**TASK INSTRUCTIONS:**
Find the lines below holding the word "using" and copy each of them.

────

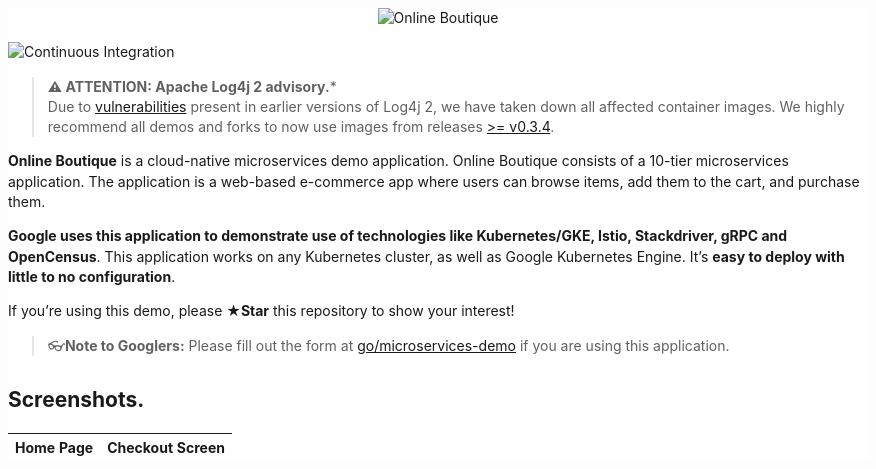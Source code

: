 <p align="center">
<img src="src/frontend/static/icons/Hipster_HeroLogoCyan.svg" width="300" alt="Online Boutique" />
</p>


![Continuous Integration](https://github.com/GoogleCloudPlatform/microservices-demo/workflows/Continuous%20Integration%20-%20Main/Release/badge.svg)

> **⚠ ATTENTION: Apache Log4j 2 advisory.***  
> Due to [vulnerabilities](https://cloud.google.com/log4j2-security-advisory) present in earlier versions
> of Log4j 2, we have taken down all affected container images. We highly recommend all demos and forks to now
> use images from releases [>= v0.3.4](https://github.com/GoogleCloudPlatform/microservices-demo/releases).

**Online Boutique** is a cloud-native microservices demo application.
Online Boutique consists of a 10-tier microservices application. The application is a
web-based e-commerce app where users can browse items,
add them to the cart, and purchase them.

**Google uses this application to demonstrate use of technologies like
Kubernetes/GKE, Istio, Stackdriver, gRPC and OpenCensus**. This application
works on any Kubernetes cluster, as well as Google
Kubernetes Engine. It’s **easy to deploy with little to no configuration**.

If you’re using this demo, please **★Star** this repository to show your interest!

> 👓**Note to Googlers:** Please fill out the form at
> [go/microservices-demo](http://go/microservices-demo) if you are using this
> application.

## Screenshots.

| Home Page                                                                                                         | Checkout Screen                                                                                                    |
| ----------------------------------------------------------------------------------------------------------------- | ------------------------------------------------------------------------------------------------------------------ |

────

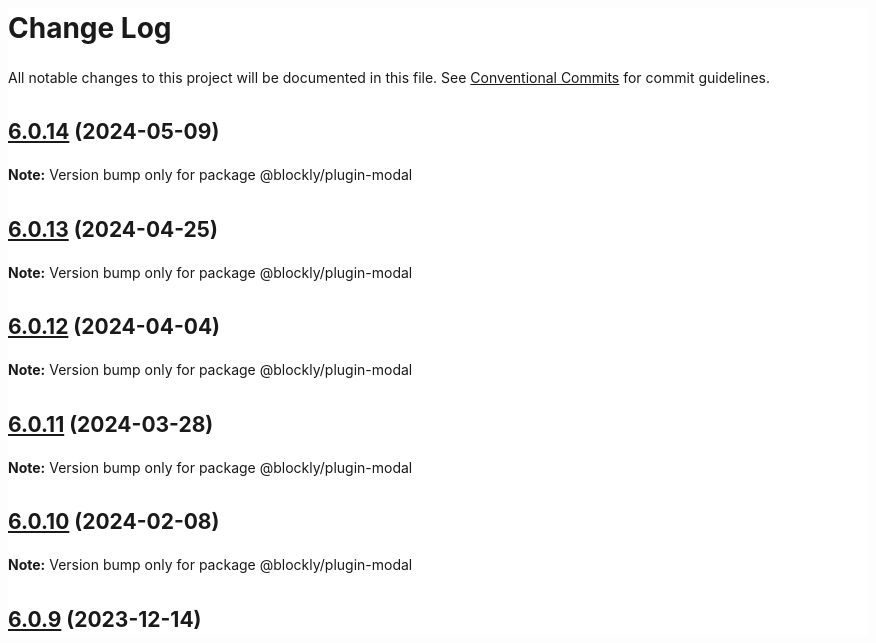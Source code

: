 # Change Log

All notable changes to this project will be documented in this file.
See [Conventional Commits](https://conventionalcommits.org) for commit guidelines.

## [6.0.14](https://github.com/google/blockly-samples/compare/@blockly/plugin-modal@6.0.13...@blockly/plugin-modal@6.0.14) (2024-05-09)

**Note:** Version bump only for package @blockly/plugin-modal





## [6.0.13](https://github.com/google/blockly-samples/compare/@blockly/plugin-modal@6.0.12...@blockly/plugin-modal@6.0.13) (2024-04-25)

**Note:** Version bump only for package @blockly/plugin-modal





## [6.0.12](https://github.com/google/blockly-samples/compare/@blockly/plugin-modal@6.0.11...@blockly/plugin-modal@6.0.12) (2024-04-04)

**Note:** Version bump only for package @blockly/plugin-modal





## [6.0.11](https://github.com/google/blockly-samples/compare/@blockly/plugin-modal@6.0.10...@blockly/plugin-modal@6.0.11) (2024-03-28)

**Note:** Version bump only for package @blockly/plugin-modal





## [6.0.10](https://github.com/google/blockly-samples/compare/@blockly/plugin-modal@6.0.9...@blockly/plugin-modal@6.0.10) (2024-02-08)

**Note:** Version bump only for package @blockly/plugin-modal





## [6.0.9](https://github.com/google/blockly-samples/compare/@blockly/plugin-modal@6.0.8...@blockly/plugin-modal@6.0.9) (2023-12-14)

────

**SOLUTION:**
If you’re using this demo, please **★Star** this repository to show your interest!
> [go/microservices-demo](http://go/microservices-demo) if you are using this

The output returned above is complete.